Professor Rosenberg is the co-author of leading treatises in federal income tax and in corporate tax, as well as co-author of the nation’s leading casebooks in corporate tax, partnership tax, and taxation of business enterprises. His many scholarly tax articles have been published in journals including the Michigan Law Review, Stanford Law Review, and Virginia Law Review. In addition, Rosenberg has consulted with U.S. senators, the Senate Finance Committee, and the California Franchise Tax Board to devise, enact, and implement tax legislation and regulations.

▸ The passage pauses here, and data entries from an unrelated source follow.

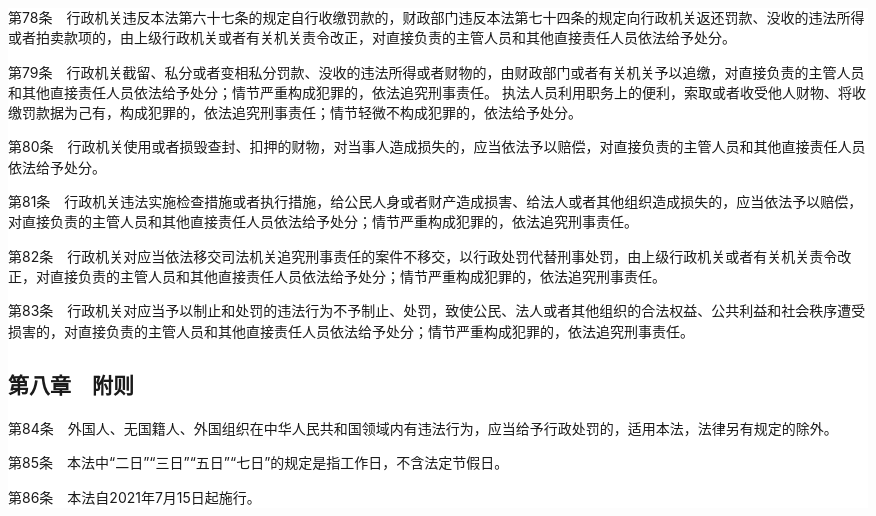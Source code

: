 第78条　行政机关违反本法第六十七条的规定自行收缴罚款的，财政部门违反本法第七十四条的规定向行政机关返还罚款、没收的违法所得或者拍卖款项的，由上级行政机关或者有关机关责令改正，对直接负责的主管人员和其他直接责任人员依法给予处分。

第79条　行政机关截留、私分或者变相私分罚款、没收的违法所得或者财物的，由财政部门或者有关机关予以追缴，对直接负责的主管人员和其他直接责任人员依法给予处分；情节严重构成犯罪的，依法追究刑事责任。
执法人员利用职务上的便利，索取或者收受他人财物、将收缴罚款据为己有，构成犯罪的，依法追究刑事责任；情节轻微不构成犯罪的，依法给予处分。

第80条　行政机关使用或者损毁查封、扣押的财物，对当事人造成损失的，应当依法予以赔偿，对直接负责的主管人员和其他直接责任人员依法给予处分。

第81条　行政机关违法实施检查措施或者执行措施，给公民人身或者财产造成损害、给法人或者其他组织造成损失的，应当依法予以赔偿，对直接负责的主管人员和其他直接责任人员依法给予处分；情节严重构成犯罪的，依法追究刑事责任。

第82条　行政机关对应当依法移交司法机关追究刑事责任的案件不移交，以行政处罚代替刑事处罚，由上级行政机关或者有关机关责令改正，对直接负责的主管人员和其他直接责任人员依法给予处分；情节严重构成犯罪的，依法追究刑事责任。

第83条　行政机关对应当予以制止和处罚的违法行为不予制止、处罚，致使公民、法人或者其他组织的合法权益、公共利益和社会秩序遭受损害的，对直接负责的主管人员和其他直接责任人员依法给予处分；情节严重构成犯罪的，依法追究刑事责任。

## 第八章　附则
 
第84条　外国人、无国籍人、外国组织在中华人民共和国领域内有违法行为，应当给予行政处罚的，适用本法，法律另有规定的除外。

第85条　本法中“二日”“三日”“五日”“七日”的规定是指工作日，不含法定节假日。

第86条　本法自2021年7月15日起施行。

Rosenberg has long been at the forefront of bringing an understanding of human behavior and psychology to the law and to law schools. He was among the first in the nation to create law school courses in negotiation and mediation, and mediation clinics, and now the very highly regarded course Interpersonal Dynamics for Attorneys. As well as teaching in this area, he has been an alternative dispute resolution advisor and consultant to both the Judicial Council of California and the U.S. District Court for the Northern District of California, and in that role helped the federal and state courts establish leading programs in court-related mediation and other forms of alternative dispute resolution. He has also been a faculty member for the California Judicial Education and Research Institute, where he taught alternative dispute resolution to judges. His articles on mediation and on interpersonal dynamics have been published in the Stanford Law Review, the Arizona Law Review, the Miami Law Review, and many other journals, and have been reprinted in numerous books on ADR. He is also a member of the mediation and arbitration panels of the American Arbitration Association and a member of the mediation and early neutral evaluation panels of the U.S. District Court for the Northern District of California.
Rosenberg has been a visiting professor at the law schools of New York University, UC Berkeley, and Stanford University.